Pictures paired with source code -
--- START ---

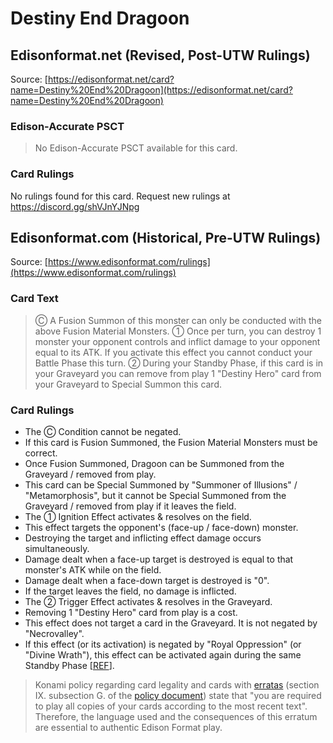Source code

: # Destiny End Dragoon

## Edisonformat.net (Revised, Post-UTW Rulings)

Source: [https://edisonformat.net/card?name=Destiny%20End%20Dragoon](https://edisonformat.net/card?name=Destiny%20End%20Dragoon)

### Edison-Accurate PSCT

> No Edison-Accurate PSCT available for this card.

### Card Rulings

No rulings found for this card. Request new rulings at https://discord.gg/shVJnYJNpg


## Edisonformat.com (Historical, Pre-UTW Rulings)

Source: [https://www.edisonformat.com/rulings](https://www.edisonformat.com/rulings)

### Card Text

> Ⓒ A Fusion Summon of this monster can only be conducted with the above Fusion Material Monsters. ① Once per turn, you can destroy 1 monster your opponent controls and inflict damage to your opponent equal to its ATK. If you activate this effect you cannot conduct your Battle Phase this turn. ② During your Standby Phase, if this card is in your Graveyard you can remove from play 1 "Destiny Hero" card from your Graveyard to Special Summon this card.

### Card Rulings

*   The Ⓒ Condition cannot be negated.
*   If this card is Fusion Summoned, the Fusion Material Monsters must be correct.
*   Once Fusion Summoned, Dragoon can be Summoned from the Graveyard / removed from play.
*   This card can be Special Summoned by "Summoner of Illusions" / "Metamorphosis", but it cannot be Special Summoned from the Graveyard / removed from play if it leaves the field.
*   The ① Ignition Effect activates & resolves on the field.
*   This effect targets the opponent's (face-up / face-down) monster.
*   Destroying the target and inflicting effect damage occurs simultaneously.
*   Damage dealt when a face-up target is destroyed is equal to that monster's ATK while on the field.
*   Damage dealt when a face-down target is destroyed is "0".
*   If the target leaves the field, no damage is inflicted.
*   The ② Trigger Effect activates & resolves in the Graveyard.
*   Removing 1 "Destiny Hero" card from play is a cost.
*   This effect does not target a card in the Graveyard. It is not negated by "Necrovalley".
*   If this effect (or its activation) is negated by "Royal Oppression" (or "Divine Wrath"), this effect can be activated again during the same Standby Phase \[[REF](https://web.archive.org/web/20091001204158/http://www.yu-judges.com/cat359_p5.htm)\].

> Konami policy regarding card legality and cards with [erratas](https://yugipedia.com/wiki/Errata) (section IX. subsection G. of the [policy document](https://img.yugioh-card.com/en/gameplay/penalty_guide/YGOTCG_Policy_v_2_1.pdf)) state that "you are required to play all copies of your cards according to the most recent text". Therefore, the language used and the consequences of this erratum are essential to authentic Edison Format play.


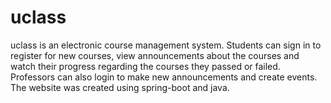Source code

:# uclass
uclass is an electronic course management system. Students can sign in to register for new courses, view announcements about the courses 
and watch their progress regarding the courses they passed or failed. Professors can also login to 
make new announcements and create events.
The website was created using spring-boot and java.
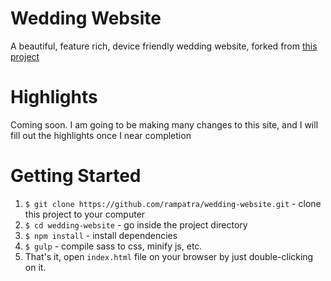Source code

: # Wedding Website
A beautiful, feature rich, device friendly wedding website, forked from [this project](https://github.com/rampatra/wedding-website)

# Highlights
Coming soon.  I am going to be making many changes to this site, and I will fill out the highlights once I near completion

# Getting Started
1. `$ git clone https://github.com/rampatra/wedding-website.git` - clone this project to your computer
2. `$ cd wedding-website` - go inside the project directory
3. `$ npm install` - install dependencies
4. `$ gulp` - compile sass to css, minify js, etc.
5. That's it, open `index.html` file on your browser by just double-clicking on it.

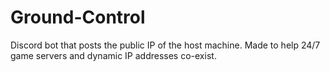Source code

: # Ground-Control
Discord bot that posts the public IP of the host machine. Made to help 24/7 game servers and dynamic IP addresses co-exist. 
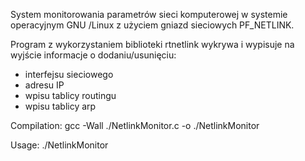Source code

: System monitorowania parametrów sieci komputerowej 
w systemie operacyjnym GNU /Linux z użyciem gniazd sieciowych PF_NETLINK.

Program z wykorzystaniem biblioteki rtnetlink wykrywa i wypisuje na wyjście
informacje o dodaniu/usunięciu:
- interfejsu sieciowego
- adresu IP
- wpisu tablicy routingu
- wpisu tablicy arp


Compilation:  gcc -Wall ./NetlinkMonitor.c -o ./NetlinkMonitor

Usage:        ./NetlinkMonitor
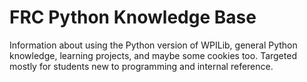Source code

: # FRC Python Knowledge Base

Information about using the Python version of WPILib, general Python knowledge, learning projects, and maybe some cookies too. Targeted mostly for students new to programming and internal reference.
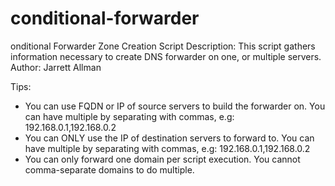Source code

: ﻿# conditional-forwarder
onditional Forwarder Zone Creation Script
Description: This script gathers information necessary to create DNS forwarder on one, or multiple servers.
Author: Jarrett Allman

Tips:

- You can use FQDN or IP of source servers to build the forwarder on. You can have multiple by separating with commas, e.g: 192.168.0.1,192.168.0.2
- You can ONLY use the IP of destination servers to forward to. You can have multiple by separating with commas, e.g: 192.168.0.1,192.168.0.2
- You can only forward one domain per script execution. You cannot comma-separate domains to do multiple.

--- END ---

Exercise brief -
Because only one stretch of the records is wanted, please output the lines from the one holding "resolves on the field." through the one holding "I near completion" exactly, both included, and leave every picture out.

Output of the exercise -
*   The ① Ignition Effect activates & resolves on the field.
*   This effect targets the opponent's (face-up / face-down) monster.
*   Destroying the target and inflicting effect damage occurs simultaneously.
*   Damage dealt when a face-up target is destroyed is equal to that monster's ATK while on the field.
*   Damage dealt when a face-down target is destroyed is "0".
*   If the target leaves the field, no damage is inflicted.
*   The ② Trigger Effect activates & resolves in the Graveyard.
*   Removing 1 "Destiny Hero" card from play is a cost.
*   This effect does not target a card in the Graveyard. It is not negated by "Necrovalley".
*   If this effect (or its activation) is negated by "Royal Oppression" (or "Divine Wrath"), this effect can be activated again during the same Standby Phase \[[REF](https://web.archive.org/web/20091001204158/http://www.yu-judges.com/cat359_p5.htm)\].

> Konami policy regarding card legality and cards with [erratas](https://yugipedia.com/wiki/Errata) (section IX. subsection G. of the [policy document](https://img.yugioh-card.com/en/gameplay/penalty_guide/YGOTCG_Policy_v_2_1.pdf)) state that "you are required to play all copies of your cards according to the most recent text". Therefore, the language used and the consequences of this erratum are essential to authentic Edison Format play.


Source code

:# uclass
uclass is an electronic course management system. Students can sign in to register for new courses, view announcements about the courses 
and watch their progress regarding the courses they passed or failed. Professors can also login to 
make new announcements and create events.
The website was created using spring-boot and java.
Source code

: # Wedding Website
A beautiful, feature rich, device friendly wedding website, forked from [this project](https://github.com/rampatra/wedding-website)

# Highlights
Coming soon.  I am going to be making many changes to this site, and I will fill out the highlights once I near completion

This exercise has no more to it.